I'm not sure what entitled snowflake mental gymnastics you have to go through to think you deserve payment for not arriving at the agreed upon time for work you contracted to do, but you do you and waste money on a frivolous lawsuit


----------



## Bygosh (Oct 9, 2016)

Umm the Supreme Court just ruled that the arbitration agreements we signed are legit. So unless you and anyone else you recruit opted out of arbitration you wont be starting any class action.

Also you were late... you should get sent home.


----------



## Lol (Sep 20, 2015)

Nowhere does the agreement say "you missed the start time, no pay for you". It says deliveries between 4-6pm  I opted out of arbitration, did the smart thing.


----------



## DrJamesCr0 (Sep 26, 2017)

I think this takes the cake for the dumbest post I've ever seen on here.


----------



## Bleep Bloop (Feb 17, 2018)

I mean, I've been doing this for a while and have never been late... until just this Monday. I usually show up 10 mins early, but I got a flat. I changed that sucker out in 20 mins even and showed up exactly 10 mins late. They sent me home... which is pretty far btw. 
It's not worth the trouble but if some1 else is going to do the legwork I'll throw my name in.


----------



## Lee6969 (Feb 27, 2018)

^^ twice in last month. Traffic in my city is crazy, gotta leave 40 minutes early to reach the warehouse, that's 15 miles away. Its funny that the app says "you missed your block" and nothing else. I did block my time for those 2 hours.


----------



## jester121 (Sep 6, 2016)

Lol said:


> Nowhere does the agreement say "you missed the start time, no pay for you". It says deliveries between 4-6pm  I opted out of arbitration, did the smart thing.


I didn't think opting out of arb was even an option for Flex, wasn't that just an Uber thing? (not bothering to check... just idle curiosity).


----------



## Bygosh (Oct 9, 2016)

jester121 said:


> I didn't think opting out of arb was even an option for Flex, wasn't that just an Uber thing? (not bothering to check... just idle curiosity).


It was a thing. I believe it was 14 days from when new TOS came out or if you are new.


----------



## RamzFanz (Jan 31, 2015)

Lol said:


> Have you been sent home without pay? The agreement doesn't state that you shouldn't be paid if you arrive late. There is no 5 minute check-in rule in the agreement.
> 
> PM me if you have been sent home without pay, I will be starting a class action next week.


Username checks out.


----------



## Bleep Bloop (Feb 17, 2018)

jester121 said:


> I didn't think opting out of arb was even an option for Flex, wasn't that just an Uber thing? (not bothering to check... just idle curiosity).


It is an option. You have to do it within your 1st 14 or 30 days of starting. Can't remember which.


----------



## Woohaa (Jan 15, 2017)

"Pay me for just showing up."


----------



## DJWolford (Aug 6, 2017)

Lol said:


> I will be starting a class action next week.

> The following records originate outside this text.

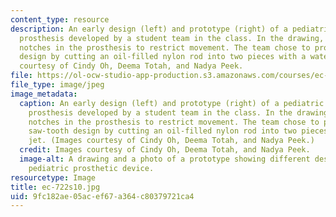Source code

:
 ```yaml
---
content_type: resource
description: An early design (left) and prototype (right) of a pediatric extendable
  prosthesis developed by a student team in the class. In the drawing, rings grasp
  notches in the prosthesis to restrict movement. The team chose to prototype a saw-tooth
  design by cutting an oil-filled nylon rod into two pieces with a water jet. Images
  courtesy of Cindy Oh, Deema Totah, and Nadya Peek.
file: https://ol-ocw-studio-app-production.s3.amazonaws.com/courses/ec-722-special-topics-at-edgerton-center-developing-world-prosthetics-spring-2010/9fc182ae05acef67a364c80379721ca4_ec-722s10.jpg
file_type: image/jpeg
image_metadata:
  caption: An early design (left) and prototype (right) of a pediatric extendable
    prosthesis developed by a student team in the class. In the drawing, rings grasp
    notches in the prosthesis to restrict movement. The team chose to prototype a
    saw-tooth design by cutting an oil-filled nylon rod into two pieces with a water
    jet. (Images courtesy of Cindy Oh, Deema Totah, and Nadya Peek.)
  credit: Images courtesy of Cindy Oh, Deema Totah, and Nadya Peek.
  image-alt: A drawing and a photo of a prototype showing different designs for a
    pediatric prosthetic device.
resourcetype: Image
title: ec-722s10.jpg
uid: 9fc182ae-05ac-ef67-a364-c80379721ca4
---
```

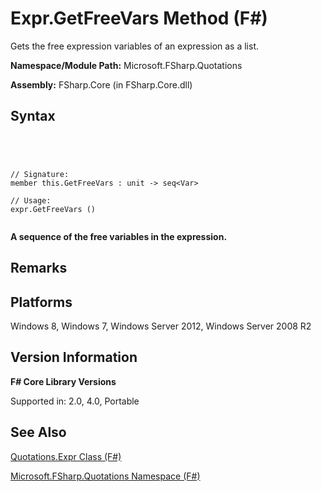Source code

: # Expr.GetFreeVars Method (F#)

Gets the free expression variables of an expression as a list.

**Namespace/Module Path:** Microsoft.FSharp.Quotations

**Assembly:** FSharp.Core (in FSharp.Core.dll)


## Syntax



```




// Signature:
member this.GetFreeVars : unit -> seq<Var>

// Usage:
expr.GetFreeVars ()


```




**A sequence of the free variables in the expression.**
## Remarks

## Platforms
Windows 8, Windows 7, Windows Server 2012, Windows Server 2008 R2


## Version Information
**F# Core Library Versions**

Supported in: 2.0, 4.0, Portable




## See Also
[Quotations.Expr Class &#40;F&#35;&#41;](Quotations.Expr-Class-%5BFSharp%5D.md)

[Microsoft.FSharp.Quotations Namespace &#40;F&#35;&#41;](Microsoft.FSharp.Quotations-Namespace-%5BFSharp%5D.md)

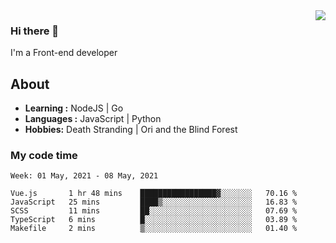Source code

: <img align='right' src="https://github-readme-stats.vercel.app/api?username=strugglebak&show_icons=true">

### Hi there 👋

I'm a Front-end developer

## About

-  **Learning :** NodeJS | Go
-  **Languages :** JavaScript | Python
-  **Hobbies:** Death Stranding | Ori and the Blind Forest

### My code time

<!--START_SECTION:waka-->
```text
Week: 01 May, 2021 - 08 May, 2021

Vue.js       1 hr 48 mins    █████████████████▓░░░░░░░   70.16 % 
JavaScript   25 mins         ████▒░░░░░░░░░░░░░░░░░░░░   16.83 % 
SCSS         11 mins         ██░░░░░░░░░░░░░░░░░░░░░░░   07.69 % 
TypeScript   6 mins          █░░░░░░░░░░░░░░░░░░░░░░░░   03.89 % 
Makefile     2 mins          ▒░░░░░░░░░░░░░░░░░░░░░░░░   01.40 % 
```
<!--END_SECTION:waka-->

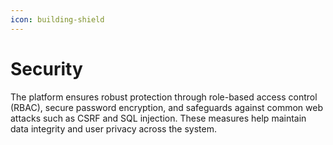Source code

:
 ```yaml
---
icon: building-shield
---
```


# Security

The platform ensures robust protection through role-based access control (RBAC), secure password encryption, and safeguards against common web attacks such as CSRF and SQL injection. These measures help maintain data integrity and user privacy across the system.
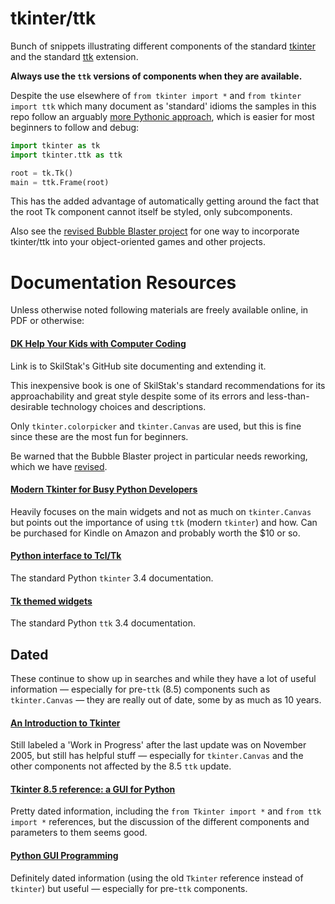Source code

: tkinter/ttk
===========

Bunch of snippets illustrating different components of the standard
[tkinter](https://docs.python.org/3.4/library/tkinter.html) and the
standard [ttk](https://docs.python.org/3.4/library/tkinter.ttk.html)
extension.

**Always use the `ttk` versions of components when they are available.**

Despite the use elsewhere of `from tkinter import *` and
`from tkinter import ttk` which many document as 'standard'
idioms the samples in this repo follow an arguably [more Pythonic
approach](https://docs.python.org/3.4/howto/doanddont.html), which is
easier for most beginners to follow and debug:

```python
import tkinter as tk
import tkinter.ttk as ttk

root = tk.Tk()
main = ttk.Frame(root)
```
This has the added advantage of automatically getting around the fact
that the root Tk component cannot itself be styled, only subcomponents.

Also see the [revised Bubble Blaster
project](https://github.com/skilstak/dk-help-your-kids-with-computer-coding/blob/master/bubble-blaster/revised-oop.py)
for one way to incorporate tkinter/ttk into your object-oriented games
and other projects.

Documentation Resources
=======================

Unless otherwise noted following materials are freely available online,
in PDF or otherwise:

#### [DK Help Your Kids with Computer Coding](https://github.com/skilstak/dk-help-your-kids-with-computer-coding)

Link is to SkilStak's GitHub site documenting and extending it.

This inexpensive book is one of SkilStak's standard recommendations
for its approachability and great style despite some of its errors and
less-than-desirable technology choices and descriptions.

Only `tkinter.colorpicker` and `tkinter.Canvas` are used, but this is
fine since these are the most fun for beginners.

Be warned that the Bubble Blaster project in
particular needs reworking, which we have
[revised](https://github.com/skilstak/dk-help-your-kids-with-computer-coding/bubble-blaster).

#### [Modern Tkinter for Busy Python Developers](http://www.amazon.com/Modern-Tkinter-Busy-Python-Developers-ebook/dp/B0071QDNLO)

Heavily focuses on the main widgets and not as much on `tkinter.Canvas`
but points out the importance of using `ttk` (modern `tkinter`) and
how. Can be purchased for Kindle on Amazon and probably worth the $10
or so.

#### [Python interface to Tcl/Tk](https://docs.python.org/3.4/library/tkinter.html)

The standard Python `tkinter` 3.4 documentation.

#### [Tk themed widgets](https://docs.python.org/3.4/library/tkinter.ttk.html)

The standard Python `ttk` 3.4 documentation.

## Dated

These continue to show up in searches and while they have a lot of useful
information &mdash; especially for pre-`ttk` (8.5) components such as
`tkinter.Canvas` &mdash; they are really out of date, some by as much
as 10 years.

#### [An Introduction to Tkinter](http://effbot.org/tkinterbook/)

Still labeled a 'Work in Progress' after the last update was on November
2005, but still has helpful stuff &mdash; especially for `tkinter.Canvas`
and the other components not affected by the 8.5 `ttk` update.

#### [Tkinter 8.5 reference: a GUI for Python](http://infohost.nmt.edu/tcc/help/pubs/tkinter/web/index.html)

Pretty dated information, including the `from Tkinter import *` and `from
ttk import *` references, but the discussion of the different components and
parameters to them seems good.

#### [Python GUI Programming](http://www.tutorialspoint.com/python/python_gui_programming.htm)

Definitely dated information (using the old `Tkinter` reference instead of
`tkinter`) but useful &mdash; especially for pre-`ttk` components.

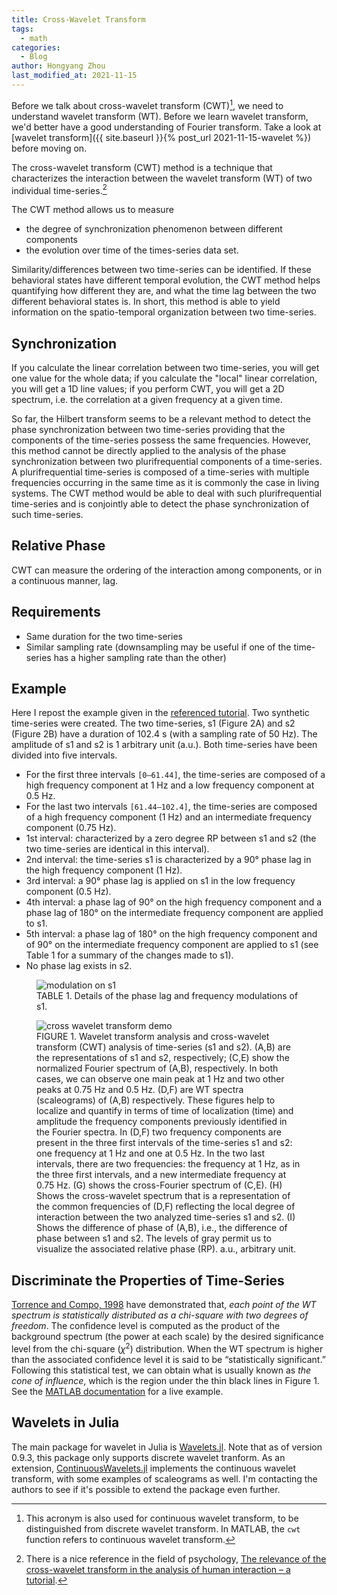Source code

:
 ```yaml
---
title: Cross-Wavelet Transform
tags:
  - math
categories:
  - Blog
author: Hongyang Zhou
last_modified_at: 2021-11-15
---
```


Before we talk about cross-wavelet transform (CWT)[^CWT_name], we need to understand wavelet transform (WT). Before we learn wavelet transform, we'd better have a good understanding of Fourier transform. Take a look at [wavelet transform]({{ site.baseurl }}{% post_url 2021-11-15-wavelet %}) before moving on.

The cross-wavelet transform (CWT) method is a technique that characterizes the interaction between the wavelet transform (WT) of two individual time-series.[^CWT_ref]

The CWT method allows us to measure

- the degree of synchronization phenomenon between different components
- the evolution over time of the times-series data set.

Similarity/differences between two time-series can be identified. If these behavioral states have different temporal evolution, the CWT method helps quantifying how different they are, and what the time lag between the two different behavioral states is. In short, this method is able to yield information on the spatio-temporal organization between two time-series.

[^CWT_name]: This acronym is also used for continuous wavelet transform, to be distinguished from discrete wavelet transform. In MATLAB, the `cwt` function refers to continuous wavelet transform.

[^CWT_ref]: There is a nice reference in the field of psychology, [The relevance of the cross-wavelet transform in the analysis of human interaction – a tutorial](https://doi.org/10.3389/fpsyg.2014.01566).

## Synchronization

If you calculate the linear correlation between two time-series, you will get one value for the whole data; if you calculate the "local" linear correlation, you will get a 1D line values; if you perform CWT, you will get a 2D spectrum, i.e. the correlation at a given frequency at a given time.

So far, the Hilbert transform seems to be a relevant method to detect the phase synchronization between two time-series providing that the components of the time-series possess the same frequencies. However, this method cannot be directly applied to the analysis of the phase synchronization between two plurifrequential components of a time-series. A plurifrequential time-series is composed of a time-series with multiple frequencies occurring in the same time as it is commonly the case in living systems. The CWT method would be able to deal with such plurifrequential time-series and is conjointly able to detect the phase synchronization of such time-series.

## Relative Phase

CWT can measure the ordering of the interaction among components, or in a continuous manner, lag.

## Requirements

- Same duration for the two time-series
- Similar sampling rate (downsampling may be useful if one of the time-series has a higher sampling rate than the other)

## Example

Here I repost the example given in the [referenced tutorial]((https://doi.org/10.3389/fpsyg.2014.01566)).
Two synthetic time-series were created. The two time-series, s1 (Figure 2A) and s2 (Figure 2B) have a duration of 102.4 s (with a sampling rate of 50 Hz). The amplitude of s1 and s2 is 1 arbitrary unit (a.u.). Both time-series have been divided into five intervals.

- For the first three intervals `[0–61.44]`, the time-series are composed of a high frequency component at 1 Hz and a low frequency component at 0.5 Hz.
- For the last two intervals `[61.44–102.4]`, the time-series are composed of a high frequency component (1 Hz) and an intermediate frequency component (0.75 Hz).
- 1st interval: characterized by a zero degree RP between s1 and s2 (the two time-series are identical in this interval).
- 2nd interval: the time-series s1 is characterized by a 90° phase lag in the high frequency component (1 Hz).
- 3rd interval: a 90° phase lag is applied on s1 in the low frequency component (0.5 Hz).
- 4th interval: a phase lag of 90° on the high frequency component and a phase lag of 180° on the intermediate frequency component are applied to s1.
- 5th interval: a phase lag of 180° on the high frequency component and of 90° on the intermediate frequency component are applied to s1 (see Table 1 for a summary of the changes made to s1).
- No phase lag exists in s2.

<figure>
    <img src="https://www.frontiersin.org/files/Articles/111259/fpsyg-05-01566-HTML/image_m/fpsyg-05-01566-t001.jpg"
         alt="modulation on s1">
    <figcaption>TABLE 1. Details of the phase lag and frequency modulations of s1.</figcaption>
</figure>

<figure>
    <img src="https://www.frontiersin.org/files/Articles/111259/fpsyg-05-01566-HTML/image_m/fpsyg-05-01566-g004.jpg"
         alt="cross wavelet transform demo">
    <figcaption>FIGURE 1. Wavelet transform analysis and cross-wavelet transform (CWT) analysis of time-series (s1 and s2). (A,B) are the representations of s1 and s2, respectively; (C,E) show the normalized Fourier spectrum of (A,B), respectively. In both cases, we can observe one main peak at 1 Hz and two other peaks at 0.75 Hz and 0.5 Hz. (D,F) are WT spectra (scaleograms) of (A,B) respectively. These figures help to localize and quantify in terms of time of localization (time) and amplitude the frequency components previously identified in the Fourier spectra. In (D,F) two frequency components are present in the three first intervals of the time-series s1 and s2: one frequency at 1 Hz and one at 0.5 Hz. In the two last intervals, there are two frequencies: the frequency at 1 Hz, as in the three first intervals, and a new intermediate frequency at 0.75 Hz. (G) shows the cross-Fourier spectrum of (C,E). (H) Shows the cross-wavelet spectrum that is a representation of the common frequencies of (D,F) reflecting the local degree of interaction between the two analyzed time-series s1 and s2. (I) Shows the difference of phase of (A,B), i.e., the difference of phase between s1 and s2. The levels of gray permit us to visualize the associated relative phase (RP). a.u., arbitrary unit.</figcaption>
</figure>

## Discriminate the Properties of Time-Series

[Torrence and Compo, 1998](https://doi.org/10.1175/1520-0477(1998)079<0061:APGTWA>2.0.CO;2) have demonstrated that, *each point of the WT spectrum is statistically distributed as a chi-square with two degrees of freedom*. The confidence level is computed as the product of the background spectrum (the power at each scale) by the desired significance level from the chi-square ($\chi^2$) distribution. When the WT spectrum is higher than the associated confidence level it is said to be “statistically significant.” Following this statistical test, we can obtain what is usually known as *the cone of influence*, which is the region under the thin black lines in Figure 1. See the [MATLAB documentation](https://se.mathworks.com/help/wavelet/ref/conofinf.html) for a live example.

## Wavelets in Julia

The main package for wavelet in Julia is [Wavelets.jl](https://github.com/JuliaDSP/Wavelets.jl). Note that as of version 0.9.3, this package only supports discrete wavelet tranform. As an extension, [ContinuousWavelets.jl](https://github.com/UCD4IDS/ContinuousWavelets.jl) implements the continuous wavelet transform, with some examples of scaleograms as well. I'm contacting the authors to see if it's possible to extend the package even further.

*If Jeff Bezos read this he would literally have some amazon crony first laugh at you and then take a big dump on your face for thinking you can do anything vs a Giant like Amazon with a frivolous claim*


----------



## Yulli Yung (Jul 4, 2017)

Lol said:


> Have you been sent home without pay? The agreement doesn't state that you shouldn't be paid if you arrive late. There is no 5 minute check-in rule in the agreement.
> 
> PM me if you have been sent home without pay, I will be starting a class action next week.


What a gigantic waste of time and energy! This nation is totally sue crazy.


----------